**Pictures paired with source code:**
═══

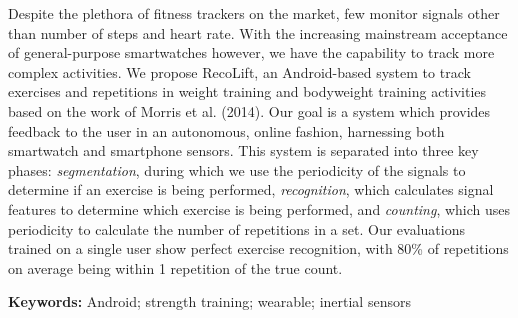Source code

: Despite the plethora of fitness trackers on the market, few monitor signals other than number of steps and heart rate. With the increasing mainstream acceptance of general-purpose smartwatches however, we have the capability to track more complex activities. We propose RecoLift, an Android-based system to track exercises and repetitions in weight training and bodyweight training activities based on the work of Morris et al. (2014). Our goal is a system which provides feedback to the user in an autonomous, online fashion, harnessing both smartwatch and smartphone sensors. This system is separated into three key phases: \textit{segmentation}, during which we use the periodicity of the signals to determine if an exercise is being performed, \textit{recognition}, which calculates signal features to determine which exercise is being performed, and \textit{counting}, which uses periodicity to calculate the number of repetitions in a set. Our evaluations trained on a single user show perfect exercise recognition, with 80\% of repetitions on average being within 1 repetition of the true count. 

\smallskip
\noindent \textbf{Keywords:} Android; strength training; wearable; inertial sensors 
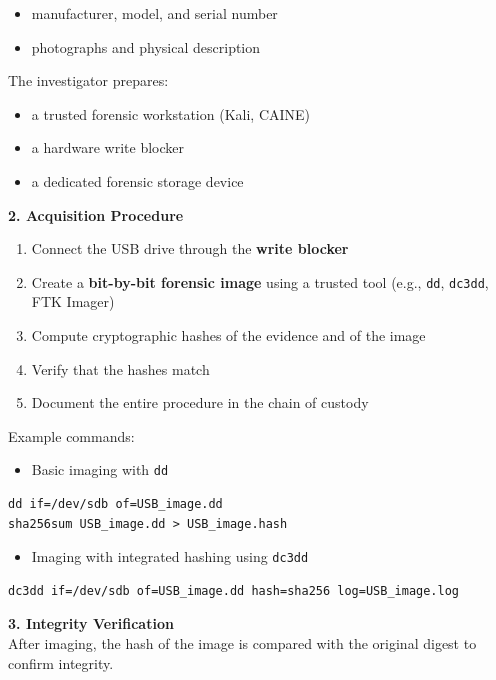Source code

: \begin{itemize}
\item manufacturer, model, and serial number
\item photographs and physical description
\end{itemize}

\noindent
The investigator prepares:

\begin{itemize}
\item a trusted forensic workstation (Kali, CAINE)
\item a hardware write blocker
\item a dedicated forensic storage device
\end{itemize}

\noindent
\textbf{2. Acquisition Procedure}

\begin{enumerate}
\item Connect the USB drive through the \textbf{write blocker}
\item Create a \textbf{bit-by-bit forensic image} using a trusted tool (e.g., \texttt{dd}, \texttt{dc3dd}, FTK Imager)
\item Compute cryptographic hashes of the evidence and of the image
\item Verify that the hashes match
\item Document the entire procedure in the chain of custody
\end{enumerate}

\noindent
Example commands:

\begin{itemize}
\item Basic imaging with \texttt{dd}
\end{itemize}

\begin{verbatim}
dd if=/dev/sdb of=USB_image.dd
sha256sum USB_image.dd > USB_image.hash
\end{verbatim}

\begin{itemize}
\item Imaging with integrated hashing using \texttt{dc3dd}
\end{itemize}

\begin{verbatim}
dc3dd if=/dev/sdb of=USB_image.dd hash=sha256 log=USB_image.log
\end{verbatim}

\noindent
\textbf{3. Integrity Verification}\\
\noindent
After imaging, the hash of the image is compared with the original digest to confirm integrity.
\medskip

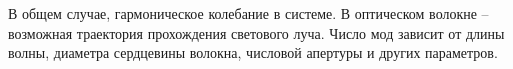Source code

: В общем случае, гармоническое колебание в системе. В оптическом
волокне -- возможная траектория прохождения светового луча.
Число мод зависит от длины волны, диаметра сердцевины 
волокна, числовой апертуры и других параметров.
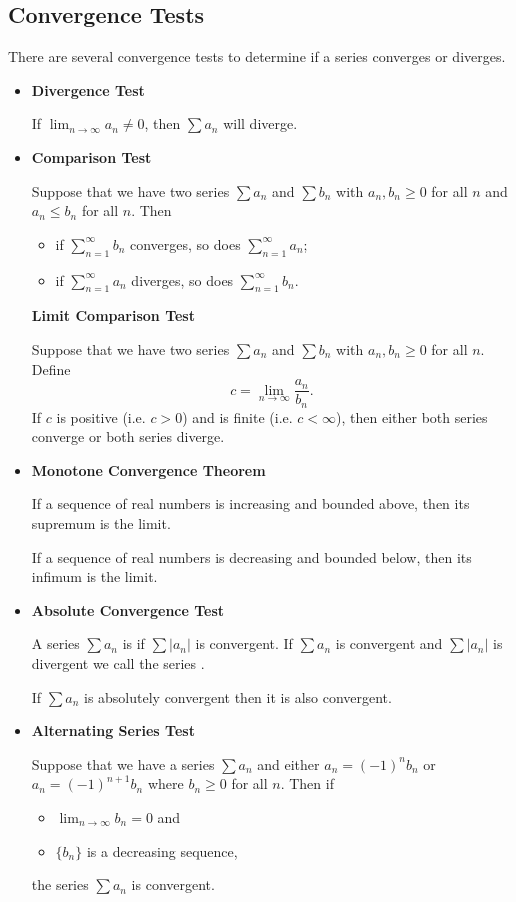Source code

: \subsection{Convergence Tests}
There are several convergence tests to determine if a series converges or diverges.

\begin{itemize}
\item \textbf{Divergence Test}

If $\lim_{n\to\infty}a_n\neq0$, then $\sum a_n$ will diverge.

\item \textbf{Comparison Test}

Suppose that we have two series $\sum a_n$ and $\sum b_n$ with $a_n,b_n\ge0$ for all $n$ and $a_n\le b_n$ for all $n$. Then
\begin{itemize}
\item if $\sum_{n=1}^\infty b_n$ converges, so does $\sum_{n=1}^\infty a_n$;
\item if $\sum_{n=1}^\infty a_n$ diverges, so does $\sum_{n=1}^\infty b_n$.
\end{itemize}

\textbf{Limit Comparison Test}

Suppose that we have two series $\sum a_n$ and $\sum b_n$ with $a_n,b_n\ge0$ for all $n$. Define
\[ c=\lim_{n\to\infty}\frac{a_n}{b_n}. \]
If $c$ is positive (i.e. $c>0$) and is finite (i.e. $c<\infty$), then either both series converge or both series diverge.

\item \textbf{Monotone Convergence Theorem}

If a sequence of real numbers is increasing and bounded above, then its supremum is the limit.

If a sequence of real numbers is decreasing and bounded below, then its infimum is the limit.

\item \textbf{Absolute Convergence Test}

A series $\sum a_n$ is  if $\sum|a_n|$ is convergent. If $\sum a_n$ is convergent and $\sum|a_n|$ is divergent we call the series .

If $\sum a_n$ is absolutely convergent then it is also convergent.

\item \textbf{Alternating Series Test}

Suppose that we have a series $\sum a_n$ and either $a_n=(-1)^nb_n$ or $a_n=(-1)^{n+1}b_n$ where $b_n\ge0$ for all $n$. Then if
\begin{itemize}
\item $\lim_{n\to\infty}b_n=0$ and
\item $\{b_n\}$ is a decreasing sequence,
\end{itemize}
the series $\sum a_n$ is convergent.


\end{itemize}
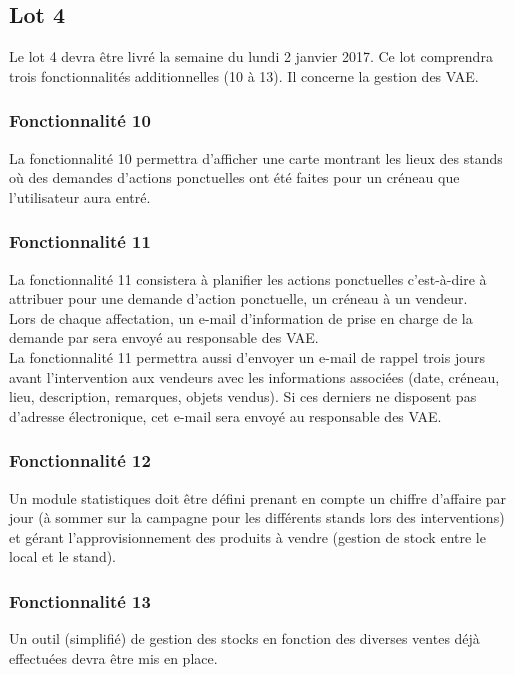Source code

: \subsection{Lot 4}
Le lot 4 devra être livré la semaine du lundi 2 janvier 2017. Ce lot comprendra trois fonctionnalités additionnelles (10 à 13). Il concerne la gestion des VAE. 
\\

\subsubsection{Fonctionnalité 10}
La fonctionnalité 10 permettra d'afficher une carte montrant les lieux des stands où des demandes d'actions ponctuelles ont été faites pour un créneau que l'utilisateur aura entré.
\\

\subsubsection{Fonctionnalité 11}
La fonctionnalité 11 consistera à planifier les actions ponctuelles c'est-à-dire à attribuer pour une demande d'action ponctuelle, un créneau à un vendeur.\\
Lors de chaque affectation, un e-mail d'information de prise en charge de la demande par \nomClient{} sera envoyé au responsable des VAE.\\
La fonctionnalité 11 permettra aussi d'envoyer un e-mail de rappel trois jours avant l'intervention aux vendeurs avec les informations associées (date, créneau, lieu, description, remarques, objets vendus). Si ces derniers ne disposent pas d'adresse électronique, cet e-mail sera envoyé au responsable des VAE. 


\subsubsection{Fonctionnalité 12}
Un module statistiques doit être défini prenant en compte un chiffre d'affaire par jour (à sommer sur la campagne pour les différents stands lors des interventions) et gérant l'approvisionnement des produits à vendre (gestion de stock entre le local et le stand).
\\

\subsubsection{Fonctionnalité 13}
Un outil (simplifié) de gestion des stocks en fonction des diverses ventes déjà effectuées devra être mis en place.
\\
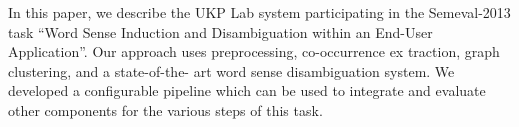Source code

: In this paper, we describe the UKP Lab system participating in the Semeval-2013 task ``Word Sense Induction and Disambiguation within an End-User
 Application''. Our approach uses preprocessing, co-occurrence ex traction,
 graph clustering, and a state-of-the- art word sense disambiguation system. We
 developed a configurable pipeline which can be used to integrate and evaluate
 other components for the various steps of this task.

═══

**Task requirements:** Show the lines above with "numbers".

**Answer space:**
If a sequence of real numbers is increasing and bounded above, then its supremum is the limit.
If a sequence of real numbers is decreasing and bounded below, then its infimum is the limit.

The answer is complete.